To recover costs associated with providing sufficient electricity generation utilities rely on expensive demand charges. These charges make up 30% to 70% of the commercial energy bill. Other popular rate options that utilities are looking to are fixed charges and time-of-use rates. Unfortunately, as NREL reported in a recent whitepaper, customers often do not understand how demand charges are structured or calculated leading to missed energy storage opportunities.
Want to know how your businesses can reduce demand charges? Check the following.
1) Look up your demand charge at OpenEI for utility data. An ice thermal energy storage system may be economical with demand charges as low as $4/kW.
2) Stay ahead of the rising rates.

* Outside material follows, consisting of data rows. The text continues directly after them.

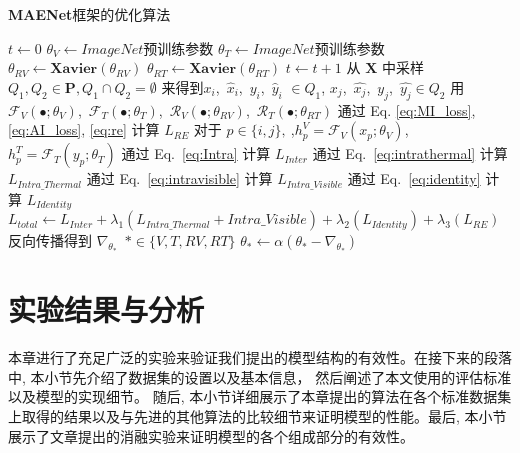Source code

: \begin{algorithm}
  \caption{\textbf{MAENet}框架的优化算法}\label{algo:main}
  $t \leftarrow 0$\;
  $\theta_V \leftarrow ImageNet预训练参数$  \; 
  $\theta_T \leftarrow ImageNet预训练参数$  \; 
  $\theta_{RV} \leftarrow \textbf{Xavier}(\theta_{RV})$  \; 
  $\theta_{RT} \leftarrow \textbf{Xavier}(\theta_{RT})$  \; 
  {
    $t \leftarrow t +1 $\;
   从 $\mathbf{X}$ 中采样 $Q_1, Q_2 \in \mathbf{P}, Q_1 \cap Q_2 = \emptyset $ 来得到$x_i$,~$\hat{x}_i$,~$y_i$,~$\hat{y}_i$ $\in  Q_1$, $x_j$,~$\hat{x_j}$,~${y_j}$,~$\hat{y_j} \in Q_2$ \;
   用 ~$\mathcal{F}_V(\bullet;\theta_V)$,~$\mathcal{F}_T(\bullet;\theta_T)$,~$\mathcal{R}_V(\bullet;\theta_{RV})$,~$\mathcal{R}_T(\bullet;\theta_{RT})$ 通过 Eq. \ref{eq:MI_loss}, \ref{eq:AI_loss}, \ref{eq:re} 计算 $L_{RE}$  \;
   对于 $p \in \{i, j\},~$,$h_p^V = \mathcal{F}_V(x_p;\theta_V)$, $h_p^T = \mathcal{F}_T(y_p;\theta_T)$ \;
   通过 Eq.~\ref{eq:Intra} 计算 $L_{Inter}$ \;
   通过 Eq.~\ref{eq:intrathermal} 计算 $L_{Intra\_Thermal}$ \;
   通过 Eq.~\ref{eq:intravisible} 计算 $L_{Intra\_Visible}$ \;
   通过 Eq.~\ref{eq:identity} 计算 $L_{Identity}$ \;
   $L_{total} \leftarrow L_{Inter} + \lambda_1 (L_{Intra\_Thermal} + Intra\_Visible) + \lambda_2 (L_{Identity}) + \lambda_3 (L_{RE}) $ \;
   反向传播得到 $\nabla_{\theta_*}$~$*\in \{V, T, RV, RT\}$ \;
  $\theta_* \leftarrow \alpha ( \theta_* - \nabla_{\theta_*}) $ \;
  }
 
  \end{algorithm}

\section{实验结果与分析}
本章进行了充足广泛的实验来验证我们提出的模型结构的有效性。在接下来的段落中, 本小节先介绍了数据集的设置以及基本信息， 然后阐述了本文使用的评估标准以及模型的实现细节。 随后, 本小节详细展示了本章提出的算法在各个标准数据集上取得的结果以及与先进的其他算法的比较细节来证明模型的性能。最后, 本小节展示了文章提出的消融实验来证明模型的各个组成部分的有效性。
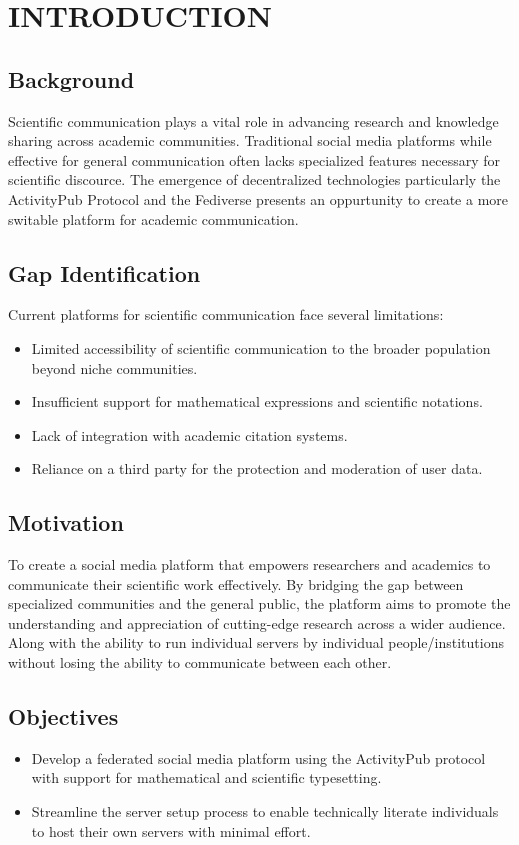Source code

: \chapter{INTRODUCTION}
\section{Background}
Scientific communication plays a vital role in advancing research and knowledge sharing across academic communities. Traditional social media platforms while effective for general communication often lacks specialized features necessary for scientific discource. The emergence of decentralized technologies particularly the ActivityPub \cite{ActivityPub} Protocol and the Fediverse presents an oppurtunity to create a more switable platform for academic communication. 
\section{Gap Identification}
Current platforms for scientific communication face several limitations:

\begin{itemize}
  \item Limited accessibility of scientific communication to the broader population beyond niche communities.
  \item Insufficient support for mathematical expressions and scientific notations.
  \item Lack of integration with academic citation systems.
  \item Reliance on a third party for the protection and moderation of user data.
\end{itemize}

\section{Motivation}
To create a social media platform that empowers researchers and academics to communicate their scientific work effectively. By bridging the gap between specialized communities and the general public, the platform aims to promote the understanding and appreciation of cutting-edge research across a wider audience. Along with the ability to run individual servers by individual people/institutions without losing the ability to communicate between each other.

\section{Objectives}
\begin{itemize}
  \item Develop a federated social media platform using the ActivityPub protocol with support for mathematical and scientific typesetting.
  \item Streamline the server setup process to enable technically literate individuals to host their own servers with minimal effort.
\end{itemize}
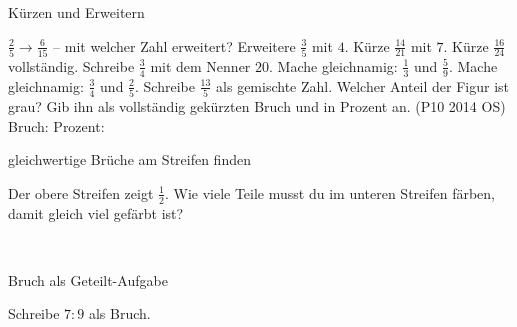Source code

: \setcounter{aufgabe}{13}

\begin{aufgabe}{Kürzen und Erweitern}
\begin{teile}
\teil $\frac{2}{5} \to \frac{6}{15}$ – mit welcher Zahl erweitert?
\teil Erweitere $\frac{3}{5}$ mit $4$.
\teil Kürze $\frac{14}{21}$ mit $7$.
\teil Kürze $\frac{16}{24}$ vollständig.
\teil Schreibe $\frac{3}{4}$ mit dem Nenner $20$.
\teil Mache gleichnamig: $\frac{1}{3}$ und $\frac{5}{9}$.
\teil Mache gleichnamig: $\frac{3}{4}$ und $\frac{2}{5}$.
\teil Schreibe $\frac{13}{5}$ als gemischte Zahl.
\teil Welcher Anteil der Figur ist grau? Gib ihn als vollständig gekürzten Bruch und in Prozent an. \hfill (P10 2014 OS) \\

Bruch: \leerfeld Prozent: \leerfeld[\%]
\end{teile}
\end{aufgabe}

\begin{aufgabe}{gleichwertige Brüche am Streifen finden}
\begin{teile}
\teil Der obere Streifen zeigt $\frac{1}{2}$. Wie viele Teile musst du im unteren Streifen färben, damit gleich viel gefärbt ist?

 \\ 
\end{teile}
\end{aufgabe}

\begin{aufgabe}{Bruch als Geteilt-Aufgabe}
\begin{teile}
\teil Schreibe $7 : 9$ als Bruch.
\end{teile}
\end{aufgabe}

Conduct energy efficiency upgrades, implement passive design techniques and install solar or geothermal systems to reduce energy use.
3) Participate in the smart grid. Enroll in demand response to avoid peak demand periods.
4) Employ cool thermal energy storage for permanent demand reduction. 40% of grid
peak demand is caused by air-conditioning.
5) Protect yourself from renewable’s variability. Invest in batteries to smooth out electrical loads and provide resiliency.
Well on our way
Renewable energy and energy storage are an important part of the path to a low carbon future. In fact, some would attest that 100% renewable energy is possible with just help from energy storage and coordination between grid operators.
To that end the state of Hawaii has introduced legislation for 100% renewable energy and mayors from 250 U.S. cities have agreed to go 100% wind and solar by 2035. 100 companies have also committed to 100% renewable.
To compliment this investment in renewable energy, all types of energy storage (ice storage, flow batteries, solar thermal, etc) are being added to the grid. Massachusetts Bill H.4568 includes provisions to increase adoption of renewable energy resources and energy storage technologies. New York Mayor Bill de Blasio announced an initiative that promotes more energy storage installations in commercial properties. Maryland has embraced energy storage with a first ever tax credit. California is calling for 1.3GW of energy storage by 2020.
In a sense, the 2017 solar eclipse was like dress rehearsal for the future. Renewable resources will have even bigger tests in the coming years and energy storage will play a greater role in the power supply.